In Deutschland versucht man von Regierungsseite wie früher, möglichst lückenlos herauszukriegen, was wir tun, schreiben, lesen und denken – aber übersieht dabei, dass wir früher wenigstens keine Arbeitslosigkeit hatten und die Miete für eine Wohnung im zweistelligen Bereich lag.

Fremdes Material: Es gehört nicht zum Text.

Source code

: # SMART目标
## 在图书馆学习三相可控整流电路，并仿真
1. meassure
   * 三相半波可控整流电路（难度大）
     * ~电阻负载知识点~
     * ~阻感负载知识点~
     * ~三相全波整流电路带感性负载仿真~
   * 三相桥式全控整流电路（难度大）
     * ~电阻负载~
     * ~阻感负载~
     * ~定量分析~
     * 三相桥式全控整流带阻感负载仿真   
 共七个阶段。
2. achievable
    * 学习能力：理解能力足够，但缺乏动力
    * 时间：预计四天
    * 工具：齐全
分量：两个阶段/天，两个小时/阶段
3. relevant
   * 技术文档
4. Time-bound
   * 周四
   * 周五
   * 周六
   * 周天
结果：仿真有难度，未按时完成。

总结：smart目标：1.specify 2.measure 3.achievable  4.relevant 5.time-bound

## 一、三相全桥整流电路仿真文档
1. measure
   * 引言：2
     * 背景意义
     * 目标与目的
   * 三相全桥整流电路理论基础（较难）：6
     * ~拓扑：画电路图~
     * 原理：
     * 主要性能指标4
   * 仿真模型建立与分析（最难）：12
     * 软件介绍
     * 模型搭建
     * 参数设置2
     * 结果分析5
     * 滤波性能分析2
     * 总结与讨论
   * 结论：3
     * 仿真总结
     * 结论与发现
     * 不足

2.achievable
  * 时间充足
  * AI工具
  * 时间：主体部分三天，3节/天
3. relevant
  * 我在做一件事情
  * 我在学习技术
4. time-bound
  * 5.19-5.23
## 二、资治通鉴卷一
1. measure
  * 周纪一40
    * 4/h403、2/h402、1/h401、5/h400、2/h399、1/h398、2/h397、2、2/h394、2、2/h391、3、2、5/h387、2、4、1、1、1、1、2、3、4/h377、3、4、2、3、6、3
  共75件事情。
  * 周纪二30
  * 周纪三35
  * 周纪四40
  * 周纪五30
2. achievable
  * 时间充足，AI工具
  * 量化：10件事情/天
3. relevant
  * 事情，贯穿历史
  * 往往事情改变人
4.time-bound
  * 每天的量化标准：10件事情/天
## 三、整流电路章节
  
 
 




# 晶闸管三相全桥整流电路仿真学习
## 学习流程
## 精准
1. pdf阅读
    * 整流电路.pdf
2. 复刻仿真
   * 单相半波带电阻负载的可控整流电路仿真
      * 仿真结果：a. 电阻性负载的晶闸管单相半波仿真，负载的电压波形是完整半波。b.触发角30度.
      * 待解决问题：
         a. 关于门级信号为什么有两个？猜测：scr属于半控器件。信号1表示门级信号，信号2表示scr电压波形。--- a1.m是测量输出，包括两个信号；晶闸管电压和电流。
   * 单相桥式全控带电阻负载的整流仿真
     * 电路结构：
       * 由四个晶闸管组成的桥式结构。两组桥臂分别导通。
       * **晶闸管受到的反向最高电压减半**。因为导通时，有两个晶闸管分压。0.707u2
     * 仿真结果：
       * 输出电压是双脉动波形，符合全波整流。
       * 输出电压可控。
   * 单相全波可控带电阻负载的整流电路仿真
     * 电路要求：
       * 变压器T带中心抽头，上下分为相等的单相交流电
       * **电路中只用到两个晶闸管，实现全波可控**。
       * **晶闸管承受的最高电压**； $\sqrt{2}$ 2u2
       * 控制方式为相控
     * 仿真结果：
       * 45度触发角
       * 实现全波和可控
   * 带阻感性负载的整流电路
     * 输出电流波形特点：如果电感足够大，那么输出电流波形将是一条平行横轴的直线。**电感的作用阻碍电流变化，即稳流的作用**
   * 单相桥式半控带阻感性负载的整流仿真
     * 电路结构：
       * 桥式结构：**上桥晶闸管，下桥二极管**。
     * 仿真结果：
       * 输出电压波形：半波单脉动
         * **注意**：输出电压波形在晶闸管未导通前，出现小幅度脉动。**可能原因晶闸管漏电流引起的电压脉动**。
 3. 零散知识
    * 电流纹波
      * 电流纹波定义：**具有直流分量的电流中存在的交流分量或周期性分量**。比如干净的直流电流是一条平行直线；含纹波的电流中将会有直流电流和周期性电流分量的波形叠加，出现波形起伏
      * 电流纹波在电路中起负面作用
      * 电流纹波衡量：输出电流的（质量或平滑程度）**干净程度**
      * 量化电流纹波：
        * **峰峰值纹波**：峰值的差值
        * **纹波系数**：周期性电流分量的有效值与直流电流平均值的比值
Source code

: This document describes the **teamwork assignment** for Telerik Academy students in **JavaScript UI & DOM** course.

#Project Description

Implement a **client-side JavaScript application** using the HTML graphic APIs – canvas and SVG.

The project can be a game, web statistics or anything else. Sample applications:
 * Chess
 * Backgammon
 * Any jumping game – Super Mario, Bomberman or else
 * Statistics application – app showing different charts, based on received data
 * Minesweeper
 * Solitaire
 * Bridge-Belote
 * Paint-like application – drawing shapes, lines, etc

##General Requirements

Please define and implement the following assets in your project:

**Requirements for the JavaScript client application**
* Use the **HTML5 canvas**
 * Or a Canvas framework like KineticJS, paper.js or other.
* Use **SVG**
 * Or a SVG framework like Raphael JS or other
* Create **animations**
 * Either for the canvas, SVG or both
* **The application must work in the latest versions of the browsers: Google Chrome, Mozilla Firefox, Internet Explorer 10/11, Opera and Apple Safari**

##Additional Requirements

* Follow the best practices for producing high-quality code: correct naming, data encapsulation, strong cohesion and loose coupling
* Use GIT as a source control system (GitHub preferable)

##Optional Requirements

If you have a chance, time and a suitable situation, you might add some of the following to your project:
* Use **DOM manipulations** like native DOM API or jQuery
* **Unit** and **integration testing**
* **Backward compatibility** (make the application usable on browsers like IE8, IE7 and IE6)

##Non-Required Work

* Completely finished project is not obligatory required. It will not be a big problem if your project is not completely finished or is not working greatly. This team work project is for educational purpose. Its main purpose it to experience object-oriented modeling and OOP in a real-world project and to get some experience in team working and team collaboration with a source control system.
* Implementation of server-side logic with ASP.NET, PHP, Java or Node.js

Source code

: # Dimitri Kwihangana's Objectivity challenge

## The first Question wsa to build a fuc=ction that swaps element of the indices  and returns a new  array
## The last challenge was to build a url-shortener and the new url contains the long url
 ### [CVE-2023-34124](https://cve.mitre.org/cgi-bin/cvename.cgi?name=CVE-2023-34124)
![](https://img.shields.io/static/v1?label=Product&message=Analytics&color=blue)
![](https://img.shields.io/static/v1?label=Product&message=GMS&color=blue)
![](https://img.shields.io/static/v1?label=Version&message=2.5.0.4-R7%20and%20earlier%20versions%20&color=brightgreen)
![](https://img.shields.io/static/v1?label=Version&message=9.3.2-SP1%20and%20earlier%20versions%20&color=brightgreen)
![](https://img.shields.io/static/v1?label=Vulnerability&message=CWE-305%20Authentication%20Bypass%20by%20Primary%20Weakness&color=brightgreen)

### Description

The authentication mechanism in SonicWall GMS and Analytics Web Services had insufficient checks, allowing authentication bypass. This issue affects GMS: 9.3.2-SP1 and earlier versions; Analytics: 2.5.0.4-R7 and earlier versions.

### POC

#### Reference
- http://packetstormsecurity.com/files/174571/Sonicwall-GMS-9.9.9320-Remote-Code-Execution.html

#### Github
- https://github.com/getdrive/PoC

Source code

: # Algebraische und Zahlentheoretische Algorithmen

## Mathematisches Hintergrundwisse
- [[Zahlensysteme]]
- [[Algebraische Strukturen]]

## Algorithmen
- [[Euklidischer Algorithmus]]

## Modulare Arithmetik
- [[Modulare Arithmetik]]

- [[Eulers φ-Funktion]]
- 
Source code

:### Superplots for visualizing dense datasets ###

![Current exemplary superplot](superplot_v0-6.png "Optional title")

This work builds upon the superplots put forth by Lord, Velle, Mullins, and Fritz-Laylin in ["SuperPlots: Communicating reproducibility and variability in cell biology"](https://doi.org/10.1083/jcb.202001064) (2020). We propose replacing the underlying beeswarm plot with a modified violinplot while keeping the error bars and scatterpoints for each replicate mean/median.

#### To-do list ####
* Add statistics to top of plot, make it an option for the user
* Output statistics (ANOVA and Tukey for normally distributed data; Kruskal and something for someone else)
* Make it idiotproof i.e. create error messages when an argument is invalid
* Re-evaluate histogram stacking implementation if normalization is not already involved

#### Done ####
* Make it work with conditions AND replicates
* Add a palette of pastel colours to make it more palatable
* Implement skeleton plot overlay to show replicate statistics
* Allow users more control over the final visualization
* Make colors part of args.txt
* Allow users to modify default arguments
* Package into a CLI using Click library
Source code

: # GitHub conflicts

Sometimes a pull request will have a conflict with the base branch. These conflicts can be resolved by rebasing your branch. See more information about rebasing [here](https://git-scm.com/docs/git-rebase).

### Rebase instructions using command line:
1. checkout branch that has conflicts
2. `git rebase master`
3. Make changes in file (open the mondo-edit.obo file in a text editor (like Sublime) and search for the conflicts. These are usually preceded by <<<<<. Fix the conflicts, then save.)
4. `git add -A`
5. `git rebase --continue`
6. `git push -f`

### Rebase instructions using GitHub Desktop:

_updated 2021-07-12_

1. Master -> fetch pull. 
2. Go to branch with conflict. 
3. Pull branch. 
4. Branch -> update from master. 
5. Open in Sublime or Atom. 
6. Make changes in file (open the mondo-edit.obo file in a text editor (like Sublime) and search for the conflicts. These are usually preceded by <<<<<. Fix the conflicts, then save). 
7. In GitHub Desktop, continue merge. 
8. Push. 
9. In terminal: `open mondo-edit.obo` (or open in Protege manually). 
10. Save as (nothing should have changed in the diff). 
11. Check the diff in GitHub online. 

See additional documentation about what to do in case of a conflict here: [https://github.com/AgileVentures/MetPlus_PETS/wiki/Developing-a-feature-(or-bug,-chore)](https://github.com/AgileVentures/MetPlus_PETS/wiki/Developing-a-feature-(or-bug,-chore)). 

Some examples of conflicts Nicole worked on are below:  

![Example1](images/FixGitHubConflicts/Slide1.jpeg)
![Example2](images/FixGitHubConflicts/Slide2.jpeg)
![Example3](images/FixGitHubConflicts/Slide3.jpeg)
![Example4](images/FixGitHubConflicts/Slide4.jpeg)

In Potsdam möchte die Politik die Vergangenheit sogar ganz bewusst vergewaltigen. Auf dem Gelände des nicht mehr existierenden Stadtschlosses soll ein neues Stadtschloss als Landtagssitz entstehen, wofür dann auch die Verkehrsführung für einige Millionen Euro komplett umgestaltet werden muss. Anstatt allerdings eine originalgetreue Kopie des Schlosses aufzubauen, die die ganze Mühe wenigstens im Sinne der Wiederherstellung eines historischen Stadtbildes rechtfertigt, möchte man einen hässlichen Stahlbetonbau errichten, der lediglich im äußeren Grundriss an das alte Schloss erinnert. Ich lebe in Potsdam und erwarte immer noch meine baldige Inthronisierung als deutscher König. Was die dort bauen, soll vielleicht mal mein Eigenheim werden. Ist es da zu viel verlangt, dass die ein wenig auf die Kosten achten und verhindern, dass ich die ganze Kacke wegen akuter Hässlichkeit nach meiner Machtergreifung wieder einreißen muss? Nicht zu vergessen, dass ich ja quasi gezwungen bin, die Verantwortlichen für solche Bausünden köpfen zu lassen.
Aber auf eines kann man sich dann freuen: Dann wird die Gegenwart endlich mal besser als die Vergangenheit...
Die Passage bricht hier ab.